You access shared storage through mount paths. Mount paths have different scoping to allow you to reuse paths across workloads reliably.

These paths appear as regular filesystem directories in your clusters.

important

Anyscale doesn't delete data stored in shared storage when workloads terminate. Discussions of persistence or scoping of shared storage paths pertain only to the aliased paths available to a workload. Anyscale doesn't delete the underlying directories or data, and all users in an Anyscale cloud resource have access to all other shared storage paths on that Anyscale cloud resource.

You're responsible for managing and cleaning up data in shared storage paths. If you use legacy shared storage configured with NFS, failure to monitor and clean up data might lead to a No space left on device error.

How does shared storage work?

Shared storage is a virtual file system mapped back to persistent storage in your cloud provider account. Anyscale recommends configuring shared storage on top of cloud object storage, such as S3, Azure blob storage, or GCS.

VM stack

Anyscale automatically configures shared storage for cloud resources on the VM stack. Shared storage is required for VM deployments. Shared storage paths map to the same object storage container configured for system default storage.

Kubernetes stack

Shared storage is optional for cloud resources on Kubernetes (AKS, EKS, GKE). To configure shared storage, use PVC and CSI drivers to mount a cloud object storage container.

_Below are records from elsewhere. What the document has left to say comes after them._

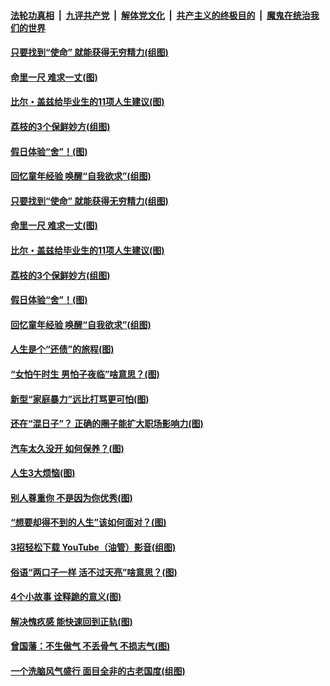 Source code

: ####  [法轮功真相](../../../../basic/blob/master/README.md?t=06221331) &nbsp;|&nbsp; [九评共产党](../../../../9ping.md/blob/master/README.md?t=06221331) &nbsp;|&nbsp; [解体党文化](../../../../jtdwh.md/blob/master/README.md?t=06221331)  &nbsp;|&nbsp; [共产主义的终极目的](../../../../gczydzjmd.md/blob/master/README.md?t=06221331) &nbsp;|&nbsp; [魔鬼在统治我们的世界](../../../../mgztzwmdsj.md/blob/master/README.md?t=06221331) 

#### [只要找到“使命” 就能获得无穷精力(组图)](../pages/p8/937159.md?t=06221331) 

#### [命里一尺 难求一丈(图)](../pages/p8/936782.md?t=06221331) 

#### [比尔・盖兹给毕业生的11项人生建议(图)](../pages/p8/936231.md?t=06221331) 

#### [荔枝的3个保鲜妙方(组图)](../pages/p8/936950.md?t=06221331) 

#### [假日体验“舍”！(图)](../pages/p8/937183.md?t=06221331) 

#### [回忆童年经验 唤醒“自我欲求”(组图)](../pages/p8/937082.md?t=06221331) 

#### [只要找到“使命” 就能获得无穷精力(组图)](../pages/p8/937159.md?t=06221331) 

#### [命里一尺 难求一丈(图)](../pages/p8/936782.md?t=06221331) 

#### [比尔・盖兹给毕业生的11项人生建议(图)](../pages/p8/936231.md?t=06221331) 

#### [荔枝的3个保鲜妙方(组图)](../pages/p8/936950.md?t=06221331) 

#### [假日体验“舍”！(图)](../pages/p8/937183.md?t=06221331) 

#### [回忆童年经验 唤醒“自我欲求”(组图)](../pages/p8/937082.md?t=06221331) 

#### [人生是个“还债”的旅程(图)](../pages/p8/936768.md?t=06221331) 

#### [“女怕午时生 男怕子夜临”啥意思？(图)](../pages/p8/937081.md?t=06221331) 

#### [新型“家庭暴力”远比打骂更可怕(图)](../pages/p8/936230.md?t=06221331) 

#### [还在“混日子”？ 正确的圈子能扩大职场影响力(图)](../pages/p8/937049.md?t=06221331) 

#### [汽车太久没开 如何保养？(图)](../pages/p8/937035.md?t=06221331) 

#### [人生3大烦恼(图)](../pages/p8/936959.md?t=06221331) 

#### [别人尊重你 不是因为你优秀(图)](../pages/p8/936253.md?t=06221331) 

#### [“想要却得不到的人生”该如何面对？(图)](../pages/p8/936933.md?t=06221331) 

#### [3招轻松下载 YouTube（油管）影音(组图)](../pages/p8/936922.md?t=06221331) 

#### [俗语“两口子一样 活不过天亮”啥意思？(图)](../pages/p8/936917.md?t=06221331) 

#### [4个小故事 诠释跪的意义(图)](../pages/p8/936353.md?t=06221331) 

#### [解决愧疚感 能快速回到正轨(图)](../pages/p8/936834.md?t=06221331) 

#### [曾国藩：不生傲气 不丢骨气 不损志气(图)](../pages/p8/936248.md?t=06221331) 

#### [一个洗脑风气盛行 面目全非的古老国度(组图)](../pages/p8/936759.md?t=06221331)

For an example using Azure blob storage and blobfuse2, see Configure shared storage with Azure blob PVC for AKS.

Legacy NFS configurations

Some existing Anyscale clouds use Network File System (NFS) for shared storage. Anyscale doesn't recommend NFS for new deployments due to storage capacity limitations and management overhead.

Storage paths and scoping

Each shared storage path maps to a specific directory within your cloud's default object storage location. Anyscale doesn't manage persistence for the data in these directories or provide isolation guarantees. The following table describes the scope and persistence of each path relative to the workload, user, or cloud:

PathScopePath persistenceUse case
/mnt/cluster_storageCluster IDCluster lifecycleTemporary files shared across nodes, TensorBoard logs, downloaded datasets
/mnt/user_storageUser IDAcross all user's clustersPersonal scripts, configuration files, development artifacts
/mnt/shared_storageCloud IDPermanent (until manually deleted)Model checkpoints, shared datasets, team resources
note

For Anyscale workspaces, /mnt/cluster_storage persists between cluster restarts but isn't cloned when creating new workspaces. For jobs and services, each run creates a new cluster, so /mnt/cluster_storage doesn't persist between runs.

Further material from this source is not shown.